_AIM OF THE TASK_
If a record holds a picture, drop the picture and return the rest of the record word for word.

Saved data entries:
----

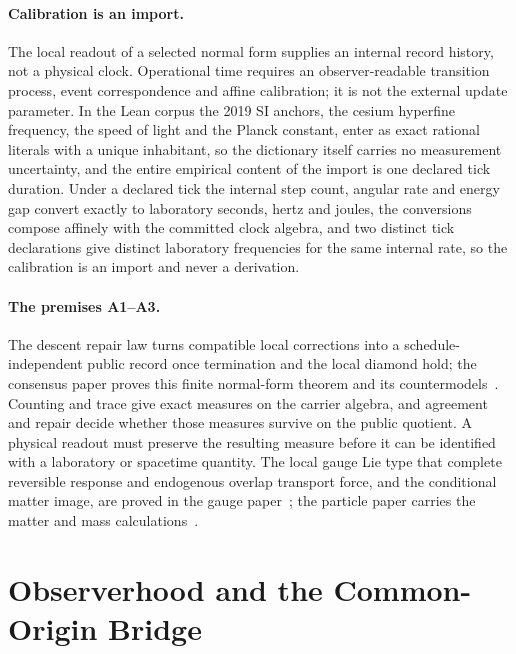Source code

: \documentclass[11pt]{article}
\begin{document}
\paragraph{Calibration is an import.}
The local readout of a selected normal form supplies an internal record
history, not a physical clock. Operational time requires an observer-readable
transition process, event correspondence and affine calibration; it is not
the external update parameter. In the Lean corpus the 2019 SI anchors, the
cesium hyperfine frequency, the speed of light and the Planck constant, enter
as exact rational literals with a unique inhabitant, so the dictionary itself
carries no measurement uncertainty, and the entire empirical content of the
import is one declared tick duration. Under a declared tick the internal step
count, angular rate and energy gap convert exactly to laboratory seconds,
hertz and joules, the conversions compose affinely with the committed clock
algebra, and two distinct tick declarations give distinct laboratory
frequencies for the same internal rate, so the calibration is an import and
never a derivation.

\paragraph{The premises A1--A3.}




The descent repair law turns compatible local corrections into a
schedule-independent public record once termination and the local diamond
hold; the consensus paper proves this finite normal-form theorem and its
countermodels~\cite{ophconsensus}. Counting and trace give exact measures on
the carrier algebra, and agreement and repair decide whether those measures
survive on the public quotient. A physical readout must preserve the
resulting measure before it can be identified with a laboratory or spacetime
quantity. The local gauge Lie type that complete reversible response and
endogenous overlap transport force, and the conditional matter image, are
proved in the gauge paper~\cite{ophGauge}; the particle paper carries the
matter and mass calculations~\cite{ophparticles}.

\section{Observerhood and the Common-Origin Bridge}
\label{sec:observerhood-common-origin}
\end{document}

----

_SOLUTION TO THIS EXERCISE_
Source code

: \documentclass[11pt]{article}
\begin{document}
\paragraph{Calibration is an import.}
The local readout of a selected normal form supplies an internal record
history, not a physical clock. Operational time requires an observer-readable
transition process, event correspondence and affine calibration; it is not
the external update parameter. In the Lean corpus the 2019 SI anchors, the
cesium hyperfine frequency, the speed of light and the Planck constant, enter
as exact rational literals with a unique inhabitant, so the dictionary itself
carries no measurement uncertainty, and the entire empirical content of the
import is one declared tick duration. Under a declared tick the internal step
count, angular rate and energy gap convert exactly to laboratory seconds,
hertz and joules, the conversions compose affinely with the committed clock
algebra, and two distinct tick declarations give distinct laboratory
frequencies for the same internal rate, so the calibration is an import and
never a derivation.

\paragraph{The premises A1--A3.}




The descent repair law turns compatible local corrections into a
schedule-independent public record once termination and the local diamond
hold; the consensus paper proves this finite normal-form theorem and its
countermodels~\cite{ophconsensus}. Counting and trace give exact measures on
the carrier algebra, and agreement and repair decide whether those measures
survive on the public quotient. A physical readout must preserve the
resulting measure before it can be identified with a laboratory or spacetime
quantity. The local gauge Lie type that complete reversible response and
endogenous overlap transport force, and the conditional matter image, are
proved in the gauge paper~\cite{ophGauge}; the particle paper carries the
matter and mass calculations~\cite{ophparticles}.

\section{Observerhood and the Common-Origin Bridge}
\label{sec:observerhood-common-origin}
\end{document}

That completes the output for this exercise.